ACTIVITY:
Line by line, copy out the data that follows.

___ RECORDS TO USE ___

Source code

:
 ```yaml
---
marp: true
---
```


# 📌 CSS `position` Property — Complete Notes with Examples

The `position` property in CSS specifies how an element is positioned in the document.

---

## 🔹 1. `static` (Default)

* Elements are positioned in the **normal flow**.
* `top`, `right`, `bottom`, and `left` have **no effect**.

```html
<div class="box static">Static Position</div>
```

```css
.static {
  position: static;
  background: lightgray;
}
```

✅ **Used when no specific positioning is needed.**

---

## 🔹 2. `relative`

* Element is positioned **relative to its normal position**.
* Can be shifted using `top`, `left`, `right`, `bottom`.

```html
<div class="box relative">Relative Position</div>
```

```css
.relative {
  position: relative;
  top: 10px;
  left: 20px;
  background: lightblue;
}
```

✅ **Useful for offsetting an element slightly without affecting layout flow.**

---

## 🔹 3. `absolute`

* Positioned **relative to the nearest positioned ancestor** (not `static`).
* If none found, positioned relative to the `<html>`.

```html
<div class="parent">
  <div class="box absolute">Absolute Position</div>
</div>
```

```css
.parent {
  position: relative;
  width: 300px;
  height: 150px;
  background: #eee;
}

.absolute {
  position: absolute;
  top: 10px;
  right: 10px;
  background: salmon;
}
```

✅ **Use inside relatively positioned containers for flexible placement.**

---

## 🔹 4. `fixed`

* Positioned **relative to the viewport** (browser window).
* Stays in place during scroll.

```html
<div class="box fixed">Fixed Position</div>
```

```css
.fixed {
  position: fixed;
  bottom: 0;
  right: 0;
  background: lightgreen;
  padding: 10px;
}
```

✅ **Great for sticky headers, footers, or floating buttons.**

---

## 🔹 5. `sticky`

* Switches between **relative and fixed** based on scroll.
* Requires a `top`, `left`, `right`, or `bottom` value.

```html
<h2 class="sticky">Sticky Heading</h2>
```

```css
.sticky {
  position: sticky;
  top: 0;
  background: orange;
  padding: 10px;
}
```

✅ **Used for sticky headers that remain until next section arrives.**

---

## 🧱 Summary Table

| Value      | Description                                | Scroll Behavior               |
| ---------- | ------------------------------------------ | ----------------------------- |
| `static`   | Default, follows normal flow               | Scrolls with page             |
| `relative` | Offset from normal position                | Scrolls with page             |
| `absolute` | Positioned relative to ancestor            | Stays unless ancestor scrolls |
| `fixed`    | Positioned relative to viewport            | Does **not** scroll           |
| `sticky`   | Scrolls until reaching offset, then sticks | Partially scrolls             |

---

___

SOLUTION:
Source code

:
 ```yaml
---
marp: true
---
```


# 📌 CSS `position` Property — Complete Notes with Examples

The `position` property in CSS specifies how an element is positioned in the document.

---

## 🔹 1. `static` (Default)

* Elements are positioned in the **normal flow**.
* `top`, `right`, `bottom`, and `left` have **no effect**.

```html
<div class="box static">Static Position</div>
```

```css
.static {
  position: static;
  background: lightgray;
}
```

✅ **Used when no specific positioning is needed.**

---

## 🔹 2. `relative`

* Element is positioned **relative to its normal position**.
* Can be shifted using `top`, `left`, `right`, `bottom`.

```html
<div class="box relative">Relative Position</div>
```

```css
.relative {
  position: relative;
  top: 10px;
  left: 20px;
  background: lightblue;
}
```

✅ **Useful for offsetting an element slightly without affecting layout flow.**

---

## 🔹 3. `absolute`

* Positioned **relative to the nearest positioned ancestor** (not `static`).
* If none found, positioned relative to the `<html>`.

```html
<div class="parent">
  <div class="box absolute">Absolute Position</div>
</div>
```

```css
.parent {
  position: relative;
  width: 300px;
  height: 150px;
  background: #eee;
}

.absolute {
  position: absolute;
  top: 10px;
  right: 10px;
  background: salmon;
}
```

✅ **Use inside relatively positioned containers for flexible placement.**

---

## 🔹 4. `fixed`

* Positioned **relative to the viewport** (browser window).
* Stays in place during scroll.

```html
<div class="box fixed">Fixed Position</div>
```

```css
.fixed {
  position: fixed;
  bottom: 0;
  right: 0;
  background: lightgreen;
  padding: 10px;
}
```

✅ **Great for sticky headers, footers, or floating buttons.**

---

## 🔹 5. `sticky`

* Switches between **relative and fixed** based on scroll.
* Requires a `top`, `left`, `right`, or `bottom` value.

```html
<h2 class="sticky">Sticky Heading</h2>
```

```css
.sticky {
  position: sticky;
  top: 0;
  background: orange;
  padding: 10px;
}
```

✅ **Used for sticky headers that remain until next section arrives.**

---

## 🧱 Summary Table

| Value      | Description                                | Scroll Behavior               |
| ---------- | ------------------------------------------ | ----------------------------- |
| `static`   | Default, follows normal flow               | Scrolls with page             |
| `relative` | Offset from normal position                | Scrolls with page             |
| `absolute` | Positioned relative to ancestor            | Stays unless ancestor scrolls |
| `fixed`    | Positioned relative to viewport            | Does **not** scroll           |
| `sticky`   | Scrolls until reaching offset, then sticks | Partially scrolls             |

---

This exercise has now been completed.